I believe that these people are being cleansed so there can be access to do offshore drilling to get these people out of the way. And of course you have to get the approval of the government of Myanmar to drill and to bring your corporations in.”
A human rights activist tells Press TV that the world has been silent on the genocide of Rohingya Muslims in Myanmar in order for them to get the access they want to the country’s energy resources.


The United Nations says there are reports showing the government of Myanmar has been involved in recent deadly violence against Rohingya Muslims. On Thursday, the UN special rapporteur on Myanmar human rights Tomas Ojea Quintana issued a statement saying that “I have received reports of State involvement in some of the acts of violence.” Myanmar's government has been repeatedly criticized for failing to protect the country’s Muslim community, known as Rohingyas. Hundreds of Rohingyas are believed to have been killed and thousands of others displaced in attacks by Buddhist extremists, who frequently attack the Muslim community and burn their homes in the state of Rakhine.

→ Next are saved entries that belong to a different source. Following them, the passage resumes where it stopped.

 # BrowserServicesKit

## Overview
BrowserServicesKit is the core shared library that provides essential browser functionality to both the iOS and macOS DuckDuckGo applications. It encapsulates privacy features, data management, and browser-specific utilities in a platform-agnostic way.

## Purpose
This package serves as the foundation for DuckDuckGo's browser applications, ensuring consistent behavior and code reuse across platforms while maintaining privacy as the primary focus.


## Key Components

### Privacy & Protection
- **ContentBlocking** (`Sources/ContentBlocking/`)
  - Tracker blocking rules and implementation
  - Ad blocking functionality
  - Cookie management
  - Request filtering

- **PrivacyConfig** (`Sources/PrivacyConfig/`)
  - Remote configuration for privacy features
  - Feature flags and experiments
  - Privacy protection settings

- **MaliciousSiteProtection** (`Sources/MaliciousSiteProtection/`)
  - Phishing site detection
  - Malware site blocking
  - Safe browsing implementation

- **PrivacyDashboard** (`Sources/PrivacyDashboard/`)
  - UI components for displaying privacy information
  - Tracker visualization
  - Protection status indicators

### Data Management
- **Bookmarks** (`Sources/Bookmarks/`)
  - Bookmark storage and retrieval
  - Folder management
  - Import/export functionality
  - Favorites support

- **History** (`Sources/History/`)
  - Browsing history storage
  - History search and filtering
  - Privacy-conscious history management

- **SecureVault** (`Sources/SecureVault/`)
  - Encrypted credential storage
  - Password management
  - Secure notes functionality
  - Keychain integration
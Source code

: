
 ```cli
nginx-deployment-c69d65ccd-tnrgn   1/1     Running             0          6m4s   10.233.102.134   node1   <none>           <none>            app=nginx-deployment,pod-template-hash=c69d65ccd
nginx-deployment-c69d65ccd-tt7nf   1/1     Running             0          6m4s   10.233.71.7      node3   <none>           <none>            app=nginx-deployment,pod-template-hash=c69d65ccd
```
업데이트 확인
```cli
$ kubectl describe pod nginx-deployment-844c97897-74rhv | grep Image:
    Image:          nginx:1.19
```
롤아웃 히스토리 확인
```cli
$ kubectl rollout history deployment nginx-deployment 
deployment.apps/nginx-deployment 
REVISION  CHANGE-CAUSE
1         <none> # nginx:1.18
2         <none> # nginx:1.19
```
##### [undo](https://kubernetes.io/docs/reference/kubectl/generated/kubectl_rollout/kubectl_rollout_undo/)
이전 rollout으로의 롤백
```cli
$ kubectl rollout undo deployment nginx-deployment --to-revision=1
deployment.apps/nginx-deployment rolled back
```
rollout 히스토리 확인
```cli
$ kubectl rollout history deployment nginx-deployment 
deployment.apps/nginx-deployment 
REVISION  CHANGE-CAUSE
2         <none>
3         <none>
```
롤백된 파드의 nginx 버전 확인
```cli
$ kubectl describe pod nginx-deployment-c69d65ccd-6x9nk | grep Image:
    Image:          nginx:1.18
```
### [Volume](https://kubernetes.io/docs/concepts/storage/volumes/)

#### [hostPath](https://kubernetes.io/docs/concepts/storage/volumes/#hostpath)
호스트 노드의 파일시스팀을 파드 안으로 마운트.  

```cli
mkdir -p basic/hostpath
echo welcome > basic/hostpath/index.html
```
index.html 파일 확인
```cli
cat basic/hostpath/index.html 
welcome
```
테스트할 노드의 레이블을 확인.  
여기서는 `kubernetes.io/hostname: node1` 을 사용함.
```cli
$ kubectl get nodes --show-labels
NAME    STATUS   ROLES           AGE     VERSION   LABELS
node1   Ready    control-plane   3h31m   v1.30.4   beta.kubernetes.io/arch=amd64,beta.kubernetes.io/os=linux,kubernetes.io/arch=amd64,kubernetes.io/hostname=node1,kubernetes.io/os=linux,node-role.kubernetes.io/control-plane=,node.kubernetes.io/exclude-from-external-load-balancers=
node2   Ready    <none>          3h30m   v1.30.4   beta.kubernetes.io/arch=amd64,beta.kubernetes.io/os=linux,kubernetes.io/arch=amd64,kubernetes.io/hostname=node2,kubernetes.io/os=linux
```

Press TV has interviewed Dr. Randy Short, a human rights activist from Washington, regarding the issue. The following is an approximate transcript of the interview.

Press TV: What is being reported by this rapporteur from the UN is nothing new. State collusion was raised time and time again with regards to the repression of the Muslim community there. why did it take so long for the UN to come up with this conclusion?

Short: It is not so much that took so long. Who funds the UN? Who are the dominant nations in the UN? I think the United States gives a disproportionate amount of money for the UN’s operation as well as the other countries in Europe.

So they do not really have any interest in the lines of Muslims, in particular poor minority groups and just maybe capitalism and finance -- as you look at -- Myanmar has recently opened up its country to foreign investment. Some of these countries that put money into the UN do not want to anger the government there.

Myanmar is a new frontier for investment, for infrastructure, for construction, for energy, for these countries in Europe ... the top five, you are talking about the economic problems in Europe. Why would these countries speak up for poor hated Muslim minority group when they stand to get money, to invest in their sagging economies and I will go one step further.

One thing that all of these countries want is energy. I believe that whether Rohingyas live in Myanmar along the West Coast, offshore drilling is in the offing, the same way that Chevron and other American energy groups such as General Electric and others are interested in that country’s energy sector.

I believe that these people are being cleansed so there can be access to do offshore drilling to get these people out of the way. And of course you have to get the approval of the government of Myanmar to drill and to bring your corporations in.

So there is this corporate interest that trumps the human lives of these people who have suffered for centuries and the government has always been complicit. If they claim to be in charge of that state and killing happens, they are at fault. So everyone looks the other way as these people are slaughtered.

Press TV: Right, now that is so far as the West goes but what about within Myanmar itself? Where are those so-called human rights activists like Aung San Suu Kyi who pioneered human rights and won the Noble Peace Prize? Where is she? Why isn’t she speaking up about this?

Short: You are too kind. Her father is a xenophobic racist type of ethnocentric politician in Myanmar. She is not different from her father. So I mean that runs in the family to do nothing for the Rohingya.

She has a peace price but so does F. W. de Klerk, so does Henry Kissinger and for that matter Barack Obama who is making war all over the world has a peace prize.

What does that really mean to me? Forgive me for asking you. It does not mean much these days especially when it comes down to the lives of Muslims or Africans or people in the third world. Basically they give the prize for how many they kill.